Ingrid Kühne begeisterte im Bürgerhaus

Programm: Ja, aber ohne mich!

Schon mit den ersten Geschichten war klar: Bei Ingrid Kühne braucht es keine großen politischen Themen, um einen Saal zum Lachen zu bringen. Es sind vielmehr die kleinen Absurditäten des Alltags, die sie gekonnt aufspürt. Warum müssen Flaschendeckel neuerdings fest an der Flasche bleiben? Was passiert, wenn der Ehemann eine Fahrkarte braucht? Und welche Spitznamen lässt sich Sohn Sven einfallen? Aus ganz normalen Alltagssituationen macht die Kabarettistin pointierte Geschichten, in denen sich so mancher im Publikum wiedererkennen konnte. 

Ingrid Kühne mit schwarzen Haaren vor der Bürgerinnen- und Bürger-Skulptur vor goldenem Hintergrund im Foyer des Lohfeldener Bürgerhauses.

Auch das Familienleben lieferte reichlich Stoff. Mit viel Selbstironie erzählte Kühne von ihrem Mann und ihrem Sohn und nahm dabei vor allem sich selbst nicht allzu ernst. Genau das macht ihren Humor aus: Sie hält ihrem Publikum keinen Spiegel vor, um den Finger auf andere zu zeigen, sondern lädt dazu ein, gemeinsam über die kleinen und großen Merkwürdigkeiten des täglichen Lebens zu lachen. 
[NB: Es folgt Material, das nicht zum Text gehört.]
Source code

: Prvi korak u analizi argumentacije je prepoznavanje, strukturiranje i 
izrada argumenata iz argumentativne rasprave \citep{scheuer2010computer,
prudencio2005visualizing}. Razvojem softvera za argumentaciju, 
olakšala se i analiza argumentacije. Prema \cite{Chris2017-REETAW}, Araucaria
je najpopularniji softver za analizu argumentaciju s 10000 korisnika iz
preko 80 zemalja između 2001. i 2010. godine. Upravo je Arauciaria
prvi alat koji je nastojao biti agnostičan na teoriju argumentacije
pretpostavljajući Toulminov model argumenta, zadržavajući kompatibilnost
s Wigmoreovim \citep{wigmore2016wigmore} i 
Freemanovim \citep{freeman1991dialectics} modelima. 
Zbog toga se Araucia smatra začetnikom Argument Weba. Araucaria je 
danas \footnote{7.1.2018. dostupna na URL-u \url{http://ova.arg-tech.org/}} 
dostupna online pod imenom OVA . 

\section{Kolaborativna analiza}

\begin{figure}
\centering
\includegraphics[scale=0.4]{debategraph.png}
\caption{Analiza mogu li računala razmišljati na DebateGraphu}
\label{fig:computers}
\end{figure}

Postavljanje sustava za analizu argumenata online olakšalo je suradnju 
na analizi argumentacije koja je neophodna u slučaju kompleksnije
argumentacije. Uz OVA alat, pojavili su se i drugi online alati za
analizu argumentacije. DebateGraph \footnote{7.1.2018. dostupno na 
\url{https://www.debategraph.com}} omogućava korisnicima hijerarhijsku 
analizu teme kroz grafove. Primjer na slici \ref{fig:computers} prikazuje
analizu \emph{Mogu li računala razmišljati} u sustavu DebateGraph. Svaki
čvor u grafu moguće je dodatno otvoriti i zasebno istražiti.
Der Titel „Ja, aber ohne mich!“ wurde dabei zum roten Faden des Abends. Wenn sich die Welt mal wieder schneller verändert, als einem lieb ist, darf man schließlich auch einfach einmal sagen: „Ja, aber ohne mich!“ – freundlich, bestimmt und vor allem mit einer gehörigen Portion Humor. 

Lachen und Gutes tun

Neben der Unterhaltung stand an diesem Abend auch ein guter Zweck im Mittelpunkt. Ingrid Kühne engagiert sich mit ihrer Ingrid Kühne Stiftung für Kinder, die Unterstützung benötigen. Im Rahmen der Veranstaltung wurde deshalb um Spenden für die Stiftungsarbeit gebeten. So konnte der Comedy-Abend nicht nur für gute Stimmung sorgen, sondern zugleich dazu beitragen, Kindern zu helfen. Im Anschluss an die Veranstaltung war die sympathische Künstlerin gerührt von den großzügigen Spenden des Lohfeldener Publikums und verabschiedete die Gäste im Foyer mit einem „Dankeschön“, stand ihren Fans für Fotos zur Verfügung und signierte Autogrammkarten. 

  

Ein rundum gelungener Abend also: zwei Stunden Alltagshumor, viele bekannte Situationen, zahlreiche Lacher – und am Ende das gute Gefühl, mit dem eigenen Besuch auch noch etwas Gutes bewirken zu können.